Words like 'sacrifice', 'pride' and so on try to put glory where there is none. Navy seals and their various colleagues from other countries should be a means of last resort (just like armies), unfortunately they find themselves (ab)used as blunt instruments of offence rather than as a way to defend their homelands.

I know a couple of vets, and if there is one thing they collectively agree on then it was that they were used. That's not going to happen to me, I won't let it.

3 comments

You just took the words "sacrifice" and "pride" out of context and used them to rebut an argument I didn't make. And, obviously, I didn't make an argument that it was wrong to object to service in the military.
> our country (and yours) wouldn't need to ask people to sacrifice that part of their humanity in service to their countrymen.

Sacrifice in that sentence indicates that we are asking those people to give up their humanity in our service, as if that is something that makes it heroic. Besides, I didn't ask them, and never would.

> You might find that while SEALs are happy to speak proudly what they've learned in basic training, not so many of them speak happily about what war forces them to do during deployment.

SEALs speak proudly of their basic training because they glorify a thing that I abhor: violence.

In both cases I think that that exact use of those words is what I have a problem with.

I'm not asking anybody to sacrifice themselves for me and I don't think Navy SEAl basic training is something to 'be proud of'.

Firemen, nurses, ambulance drivers, doctors, single moms working hard to feed and educate their kids have reasons to be proud. Navy SEALs in my book at least not so much, they are for the most part underpaid mercenaries. Of course they are painted as heroes by the government, otherwise how would you get young and intelligent people to set aside their reservations about the aims to which they are generally used.

If every country would stick to using their 'defense' departments for what they are ostensibly named then the world would be a much better place.

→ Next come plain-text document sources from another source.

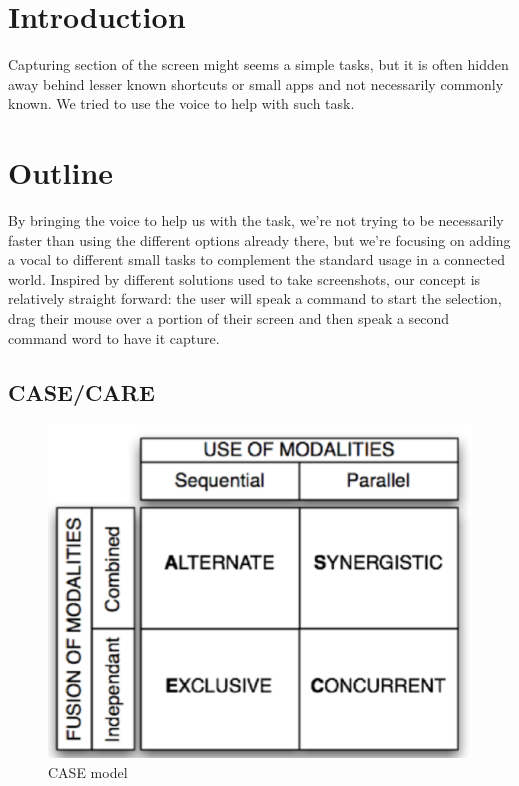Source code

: \section{Introduction}

Capturing section of the screen might seems a simple tasks, but it is often hidden away behind lesser known shortcuts or small apps and not necessarily commonly known. We tried to use the voice to help with such task.

\section{Outline}

By bringing the voice to help us with the task, we're not trying to be necessarily faster than using the different options already there, but we're focusing on adding a vocal to different small tasks to complement the standard usage in a connected world.
Inspired by different solutions used to take screenshots, our concept is relatively straight forward: the user will speak a command to start the selection, drag their mouse over a portion of their screen and then speak a second command word to have it capture.

\subsection{CASE/CARE}
\begin{figure}
    \centering
    \includegraphics[scale=.6]{Report/images/CaseCare.png}
    \caption{CASE model}
    \label{fig:my_label}
\end{figure}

You just read an article by a SEAL proudly talking about their training in terms that had nothing whatsoever to do with violence. That's what I meant earlier when I said you were taking things out of context to rebut arguments I hadn't made.
Ah ok, clear. SEALs are all about violence, I can see how some parts of their training have other applications but at the end of the day we're not talking about boy-scouts or pool guards here.
No part of the article we are talking about appears to be about violence. Moreover, the comment of mine that you replied to draws this point out specifically, attaches "pride" to the non-violent aspects of their service, and suggests that many of them feel the same way about violence that you do. That was the point of the book I suggested; it is largely about the damage that engagement with violence inflicts on the psyche of servicepeople.
> SEALs speak proudly of their basic training because they glorify a thing that I abhor: violence.

That's not the thing they "glorify" though, any more than surgeons "glorify scalpels". They happen to be very good at using force in the way that a martial artist would be very good at using their hands and feet as weapons, but people don't go around saying that the local Jeet Kune Do instructors are "glorifying war".

The fact is that even for special operating forces (like the SEALs), the vast majority of what they do involves important, but non-violent (or as they'd say, non-direct action) operational missions.

That is a very comfortable stance to have, isn't it?. You are very fortunate that there are people out there risking their lives so that people like you can continue living inside their bubble.
"As a conscientious objector I've done plenty of thinking on the subject."

e.g. COWARD.

You abhor violence, eh? That's rich.

Ok, as a true coward befits I'll bow out of the discussion here. Thanks for playing. By your definition, that means you win.
Try not to let trolls get to you. No one was influenced in the slightest by their comments, so there's no reason to let it get under your skin.
"War is an ugly thing, but not the ugliest of things. The decayed and degraded state of moral and patriotic feeling which thinks that nothing is worth war is much worse. The person who has nothing for which he is willing to fight, nothing which is more important than his own personal safety, is a miserable creature and has no chance of being free unless made and kept so by the exertions of better men than himself."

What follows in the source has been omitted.